Mais ça va venir, assure le directeur. La CRESS de Mayotte est membre du comité d’appui technique du Dispositif Local d’Accompagnement qui permet aux associations employeuses, structures d’insertion par l’activité économique et autres entreprises d’utilité sociale de bénéficier d’accompagnements sur mesure. Elle est un des partenaires de l’incubateur de l’Economie Sociale et Solidaire « Mayutopie » porté par la CCI de Mayotte.
Prévisions de recrutement pour 2018
Si l’île compte 448 établissements rattachés à l’ESS, et 438 entreprises, la dynamisation du secteur aura permis à 102 de se créer entre 2015 et 2017, qui ont créé de l’activité économique.

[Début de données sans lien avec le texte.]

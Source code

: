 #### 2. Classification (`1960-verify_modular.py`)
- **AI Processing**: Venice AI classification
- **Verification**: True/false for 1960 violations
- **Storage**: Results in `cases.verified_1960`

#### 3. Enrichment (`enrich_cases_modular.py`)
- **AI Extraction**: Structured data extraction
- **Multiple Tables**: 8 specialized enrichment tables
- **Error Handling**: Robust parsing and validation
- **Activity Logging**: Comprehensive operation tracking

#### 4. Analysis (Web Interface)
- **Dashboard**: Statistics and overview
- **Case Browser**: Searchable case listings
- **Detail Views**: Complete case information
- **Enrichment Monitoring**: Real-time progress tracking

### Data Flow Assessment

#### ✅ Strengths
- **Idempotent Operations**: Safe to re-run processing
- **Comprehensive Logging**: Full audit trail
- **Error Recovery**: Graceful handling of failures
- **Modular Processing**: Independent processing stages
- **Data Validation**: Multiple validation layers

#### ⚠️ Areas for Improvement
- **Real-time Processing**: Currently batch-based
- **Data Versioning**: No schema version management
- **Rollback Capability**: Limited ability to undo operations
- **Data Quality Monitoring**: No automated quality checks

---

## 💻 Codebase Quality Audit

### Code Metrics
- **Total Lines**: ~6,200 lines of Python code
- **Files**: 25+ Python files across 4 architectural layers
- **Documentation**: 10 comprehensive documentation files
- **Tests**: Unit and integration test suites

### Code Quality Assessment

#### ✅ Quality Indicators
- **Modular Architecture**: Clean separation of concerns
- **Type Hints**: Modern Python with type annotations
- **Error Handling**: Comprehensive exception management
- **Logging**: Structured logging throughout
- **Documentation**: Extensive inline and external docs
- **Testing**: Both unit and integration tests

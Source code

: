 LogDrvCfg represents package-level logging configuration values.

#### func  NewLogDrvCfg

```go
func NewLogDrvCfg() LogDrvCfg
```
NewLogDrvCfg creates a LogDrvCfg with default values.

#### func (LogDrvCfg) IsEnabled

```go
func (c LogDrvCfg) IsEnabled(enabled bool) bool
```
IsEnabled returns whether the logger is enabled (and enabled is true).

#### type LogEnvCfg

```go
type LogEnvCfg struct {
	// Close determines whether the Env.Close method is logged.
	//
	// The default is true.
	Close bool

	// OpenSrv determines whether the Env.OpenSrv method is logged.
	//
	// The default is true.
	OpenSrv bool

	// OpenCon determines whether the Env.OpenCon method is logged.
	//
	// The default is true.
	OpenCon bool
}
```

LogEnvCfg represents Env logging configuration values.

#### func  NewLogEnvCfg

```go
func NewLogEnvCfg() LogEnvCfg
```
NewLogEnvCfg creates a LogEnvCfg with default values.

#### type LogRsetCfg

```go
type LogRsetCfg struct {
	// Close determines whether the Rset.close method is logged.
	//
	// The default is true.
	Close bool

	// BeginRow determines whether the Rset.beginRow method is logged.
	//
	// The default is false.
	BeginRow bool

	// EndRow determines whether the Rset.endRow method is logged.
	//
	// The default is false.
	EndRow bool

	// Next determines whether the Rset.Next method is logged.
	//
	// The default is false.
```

En 2017-2018, ses priorités se porte également sur l’accès des entreprises ESS Mahoraises à des financements spécifiques pérennes, la poursuite de l’action auprès des 104 porteurs de projets rencontrés en 2017, « et des 35 que nous accompagnons déjà dont 10 dans l’émergence et la modélisation de leur projet. »
La Chambre Régionale de l’Économie Sociale et Solidaire pilote et anime un observatoire régional, l’ORESS, chargé comme son nom l’indique d’observer le dynamisme atypique des entreprises de l’ESS en matière de création d’établissements et d’emplois, de définir et mesurer les richesses (économiques, sociales, culturelles…) générées par l’ESS à l’aide d’indicateurs spécifiques, d’améliorer les conditions d’observation quantitative et qualitative de l’ESS. « Nous aurons donc l’année prochaine des chiffres plus précis ». Par exemple, l’ORESS a sondé la capacité de recrutement des associations pour 2018 (voir graphique).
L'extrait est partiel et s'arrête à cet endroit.